▶ _Problem_: Your answer is every line of the material below in which the string "label" occurs.

▶ _Materials provided_:
———

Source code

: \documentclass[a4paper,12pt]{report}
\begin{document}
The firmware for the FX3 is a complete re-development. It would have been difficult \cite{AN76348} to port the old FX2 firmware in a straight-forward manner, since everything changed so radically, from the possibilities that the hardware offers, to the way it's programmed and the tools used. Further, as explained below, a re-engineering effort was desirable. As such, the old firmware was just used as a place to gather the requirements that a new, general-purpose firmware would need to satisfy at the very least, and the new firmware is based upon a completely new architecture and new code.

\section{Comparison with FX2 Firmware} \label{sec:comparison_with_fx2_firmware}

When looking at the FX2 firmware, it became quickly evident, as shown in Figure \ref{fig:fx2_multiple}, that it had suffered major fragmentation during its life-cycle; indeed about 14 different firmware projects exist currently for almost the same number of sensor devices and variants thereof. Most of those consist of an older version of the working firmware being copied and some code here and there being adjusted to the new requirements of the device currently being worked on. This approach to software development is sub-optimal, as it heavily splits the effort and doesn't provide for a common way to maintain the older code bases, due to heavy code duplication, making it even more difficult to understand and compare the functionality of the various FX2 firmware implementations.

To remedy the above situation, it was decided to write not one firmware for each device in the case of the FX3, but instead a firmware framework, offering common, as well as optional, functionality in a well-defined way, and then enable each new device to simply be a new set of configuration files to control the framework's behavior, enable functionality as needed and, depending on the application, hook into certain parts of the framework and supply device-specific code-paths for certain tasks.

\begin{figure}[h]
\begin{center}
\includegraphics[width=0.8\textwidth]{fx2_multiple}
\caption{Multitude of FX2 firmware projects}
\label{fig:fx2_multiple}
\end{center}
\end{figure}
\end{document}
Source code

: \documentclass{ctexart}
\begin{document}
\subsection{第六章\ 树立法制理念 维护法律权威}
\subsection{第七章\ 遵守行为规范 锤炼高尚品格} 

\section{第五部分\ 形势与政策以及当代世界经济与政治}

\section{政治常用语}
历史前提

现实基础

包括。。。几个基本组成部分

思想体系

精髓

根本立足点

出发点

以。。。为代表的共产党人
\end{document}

———

▶ _Answer space_:
\section{Comparison with FX2 Firmware} \label{sec:comparison_with_fx2_firmware}
\label{fig:fx2_multiple}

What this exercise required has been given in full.